%%
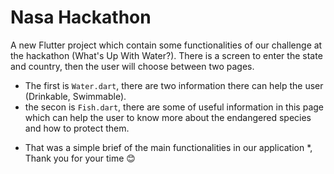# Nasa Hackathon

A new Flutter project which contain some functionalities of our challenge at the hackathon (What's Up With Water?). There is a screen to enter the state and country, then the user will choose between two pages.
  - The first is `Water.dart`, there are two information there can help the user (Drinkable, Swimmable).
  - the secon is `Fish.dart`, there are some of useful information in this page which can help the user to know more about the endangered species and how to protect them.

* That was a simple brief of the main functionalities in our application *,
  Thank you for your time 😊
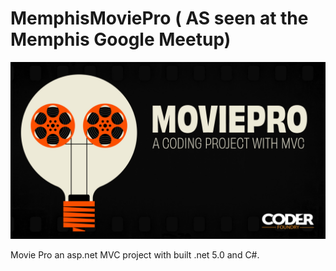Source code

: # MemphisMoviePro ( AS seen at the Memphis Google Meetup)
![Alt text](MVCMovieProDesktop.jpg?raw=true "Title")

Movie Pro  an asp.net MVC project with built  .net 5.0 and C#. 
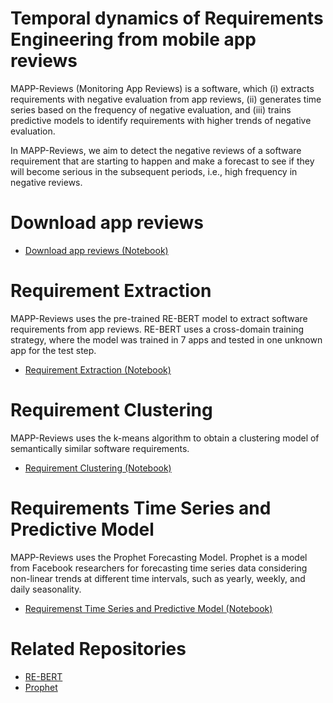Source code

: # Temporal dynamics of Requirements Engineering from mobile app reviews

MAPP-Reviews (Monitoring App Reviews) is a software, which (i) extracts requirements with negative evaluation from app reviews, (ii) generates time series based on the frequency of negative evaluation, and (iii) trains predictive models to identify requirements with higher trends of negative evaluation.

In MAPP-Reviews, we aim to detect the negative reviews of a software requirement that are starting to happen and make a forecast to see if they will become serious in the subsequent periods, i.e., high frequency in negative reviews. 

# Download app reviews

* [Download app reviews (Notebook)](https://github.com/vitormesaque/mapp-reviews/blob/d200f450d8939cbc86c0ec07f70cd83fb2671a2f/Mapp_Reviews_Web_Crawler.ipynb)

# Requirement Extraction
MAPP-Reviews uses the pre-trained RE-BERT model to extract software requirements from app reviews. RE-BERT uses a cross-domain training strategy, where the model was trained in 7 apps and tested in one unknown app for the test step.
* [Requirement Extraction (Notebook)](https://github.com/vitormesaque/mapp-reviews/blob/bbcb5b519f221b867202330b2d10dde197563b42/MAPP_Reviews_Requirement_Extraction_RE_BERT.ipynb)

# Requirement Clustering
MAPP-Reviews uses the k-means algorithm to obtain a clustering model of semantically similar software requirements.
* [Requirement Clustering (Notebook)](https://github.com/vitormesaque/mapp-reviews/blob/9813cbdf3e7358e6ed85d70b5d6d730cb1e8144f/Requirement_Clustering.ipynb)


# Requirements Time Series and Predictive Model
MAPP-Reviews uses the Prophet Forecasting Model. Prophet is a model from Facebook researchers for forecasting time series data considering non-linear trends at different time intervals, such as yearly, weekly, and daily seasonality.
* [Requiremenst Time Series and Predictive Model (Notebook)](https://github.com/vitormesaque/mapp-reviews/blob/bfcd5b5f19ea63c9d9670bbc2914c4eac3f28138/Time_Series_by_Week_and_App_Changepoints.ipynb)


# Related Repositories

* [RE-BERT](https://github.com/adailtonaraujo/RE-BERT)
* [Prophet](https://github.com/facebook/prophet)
%%
* **WHAT THIS TASK INVOLVES**
Without including any pictures, reproduce the data exactly.

* **EXERCISE RESULT**
# Nasa Hackathon

A new Flutter project which contain some functionalities of our challenge at the hackathon (What's Up With Water?). There is a screen to enter the state and country, then the user will choose between two pages.
  - The first is `Water.dart`, there are two information there can help the user (Drinkable, Swimmable).
  - the secon is `Fish.dart`, there are some of useful information in this page which can help the user to know more about the endangered species and how to protect them.

* That was a simple brief of the main functionalities in our application *,
  Thank you for your time 😊
Source code

: # MemphisMoviePro ( AS seen at the Memphis Google Meetup)
![Alt text](MVCMovieProDesktop.jpg?raw=true "Title")

Movie Pro  an asp.net MVC project with built  .net 5.0 and C#. 
Source code

: # Temporal dynamics of Requirements Engineering from mobile app reviews

MAPP-Reviews (Monitoring App Reviews) is a software, which (i) extracts requirements with negative evaluation from app reviews, (ii) generates time series based on the frequency of negative evaluation, and (iii) trains predictive models to identify requirements with higher trends of negative evaluation.

In MAPP-Reviews, we aim to detect the negative reviews of a software requirement that are starting to happen and make a forecast to see if they will become serious in the subsequent periods, i.e., high frequency in negative reviews. 

# Download app reviews

* [Download app reviews (Notebook)](https://github.com/vitormesaque/mapp-reviews/blob/d200f450d8939cbc86c0ec07f70cd83fb2671a2f/Mapp_Reviews_Web_Crawler.ipynb)

# Requirement Extraction
MAPP-Reviews uses the pre-trained RE-BERT model to extract software requirements from app reviews. RE-BERT uses a cross-domain training strategy, where the model was trained in 7 apps and tested in one unknown app for the test step.
* [Requirement Extraction (Notebook)](https://github.com/vitormesaque/mapp-reviews/blob/bbcb5b519f221b867202330b2d10dde197563b42/MAPP_Reviews_Requirement_Extraction_RE_BERT.ipynb)

# Requirement Clustering
MAPP-Reviews uses the k-means algorithm to obtain a clustering model of semantically similar software requirements.
* [Requirement Clustering (Notebook)](https://github.com/vitormesaque/mapp-reviews/blob/9813cbdf3e7358e6ed85d70b5d6d730cb1e8144f/Requirement_Clustering.ipynb)


# Requirements Time Series and Predictive Model
MAPP-Reviews uses the Prophet Forecasting Model. Prophet is a model from Facebook researchers for forecasting time series data considering non-linear trends at different time intervals, such as yearly, weekly, and daily seasonality.
* [Requiremenst Time Series and Predictive Model (Notebook)](https://github.com/vitormesaque/mapp-reviews/blob/bfcd5b5f19ea63c9d9670bbc2914c4eac3f28138/Time_Series_by_Week_and_App_Changepoints.ipynb)


# Related Repositories

* [RE-BERT](https://github.com/adailtonaraujo/RE-BERT)
* [Prophet](https://github.com/facebook/prophet)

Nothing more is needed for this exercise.